Je note que fort justement le Premier ministre Benyamin Netanyahou a déclaré : « Nous sommes en guerre, il ne s’agit pas d’une simple opération ou d’un cycle de violence, mais bien d’une guerre » ajoutant « L’ennemi payera un prix sans précédent ». Et d’ordonner la coupure du gaz, de l’eau et de l’électricité fournis par Israël aux Gazaouis, en violation une fois de plus du droit international.… Oui, il s’agit bien d’une guerre de libération. Forcément elle entraîne la mort de combattants, mais aussi de civils. Qui a oublié les bombardements de Dresde et de Hambourg sur l’Allemagne ou d’Hiroshima et de Nagasaki sur le Japon ?
Le JDD du 8 octobre – tout en critiquant le Hamas par le biais d’un interview de Frédéric Encel, professeur à Sciences Po Paris – reconnait que « le Hamas a replacé la cause palestinienne de façon spectaculaire au premier plan ». Oui, d’abord, pour mettre l’ensemble des Etats arabes en face de leur responsabilité, ou de leur trahison, quant à la cause palestinienne, qui fut pendant longtemps (du moins dans leurs discours) leur « cause principale ». L’Arabie saoudite, que d’aucuns croyaient proche d’un accord avec Israël l’a bien compris.

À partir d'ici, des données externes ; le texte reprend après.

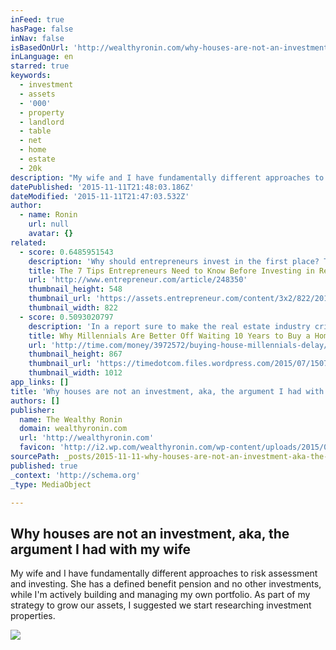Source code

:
 ```yaml
---
inFeed: true
hasPage: false
inNav: false
isBasedOnUrl: 'http://wealthyronin.com/why-houses-are-not-an-investment-aka-the-argument-i-had-with-my-wife/'
inLanguage: en
starred: true
keywords:
  - investment
  - assets
  - '000'
  - property
  - landlord
  - table
  - net
  - home
  - estate
  - 20k
description: "My wife and I have fundamentally different approaches to risk assessment and investing. She has a defined benefit pension and no other investments, while I'm actively building and managing my own portfolio. As part of my strategy to grow our assets, I suggested we start researching investment properties."
datePublished: '2015-11-11T21:48:03.186Z'
dateModified: '2015-11-11T21:47:03.532Z'
author:
  - name: Ronin
    url: null
    avatar: {}
related:
  - score: 0.6485951543
    description: 'Why should entrepreneurs invest in the first place? The answer is: to have enough money to live on when we no longer can or wish to work. To put that money aside, however, we have to accumulate enough to offset inflation and the taxes that erode our savings.'
    title: The 7 Tips Entrepreneurs Need to Know Before Investing in Real Estate
    url: 'http://www.entrepreneur.com/article/248350'
    thumbnail_height: 548
    thumbnail_url: 'https://assets.entrepreneur.com/content/3x2/822/20150309214908-cars-office-for-lease-officespace-parking-street.jpeg'
    thumbnail_width: 822
  - score: 0.5093020797
    description: 'In a report sure to make the real estate industry cringe, researchers at the St. Louis Federal Reserve suggest most young adults postpone home ownership for years, if not a decade or longer. This comes as the housing market is beginning to boom again and older Millennials, a group that generally has eschewed homeownership, shows signs of wanting to take the plunge.'
    title: Why Millennials Are Better Off Waiting 10 Years to Buy a Home
    url: 'http://time.com/money/3972572/buying-house-millennials-delay/'
    thumbnail_height: 867
    thumbnail_url: 'https://timedotcom.files.wordpress.com/2015/07/150724_rea_millnobuyhouse.jpg?quality=75&strip=color&w=1012'
    thumbnail_width: 1012
app_links: []
title: 'Why houses are not an investment, aka, the argument I had with my wife'
authors: []
publisher:
  name: The Wealthy Ronin
  domain: wealthyronin.com
  url: 'http://wealthyronin.com'
  favicon: 'http://i2.wp.com/wealthyronin.com/wp-content/uploads/2015/08/cropped-Functional_Japanese_Swords1.jpg?fit=192%2C192'
sourcePath: _posts/2015-11-11-why-houses-are-not-an-investment-aka-the-argument-i-had-wi.md
published: true
_context: 'http://schema.org'
_type: MediaObject

---
```

<article style=""><h1>Why houses are not an investment, aka, the argument I had with my wife</h1><p>My wife and I have fundamentally different approaches to risk assessment and investing. She has a defined benefit pension and no other investments, while I'm actively building and managing my own portfolio. As part of my strategy to grow our assets, I suggested we start researching investment properties.</p><img src="http://i0.wp.com/wealthyronin.com/wp-content/uploads/2015/09/HouseInvest.jpg?resize=640%2C640" /></article>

Elle a immédiatement dénoncé « les forces d’occupation israéliennes » et « les dangers d’une situation explosive résultant d’une occupation continue, de la privation des Palestiniens de leurs droits légitimes ». Bien évidemment, la majorité des dirigeants arabes, et, en tout cas la totalité des peuples arabes, ont salué la « fière opération Déluge d’Al Aqsa » engagée par le Hamas, comme l’ont fait, de leur côté, les dirigeants de l’Iran ou ceux du Hezbollah libanais. L’OCI, l’Organisation de la Coopération Islamique) a rappelé que « l’attaque de samedi était le résultat de l’OCCUPATION et de la privation du peuple palestinien de ses droits légitimes ». Certains pays, comme la Chine, la Russie, la Turquie, le Brésil ont simplement appelé à la désescalade, sans condamner un camp ou l’autre.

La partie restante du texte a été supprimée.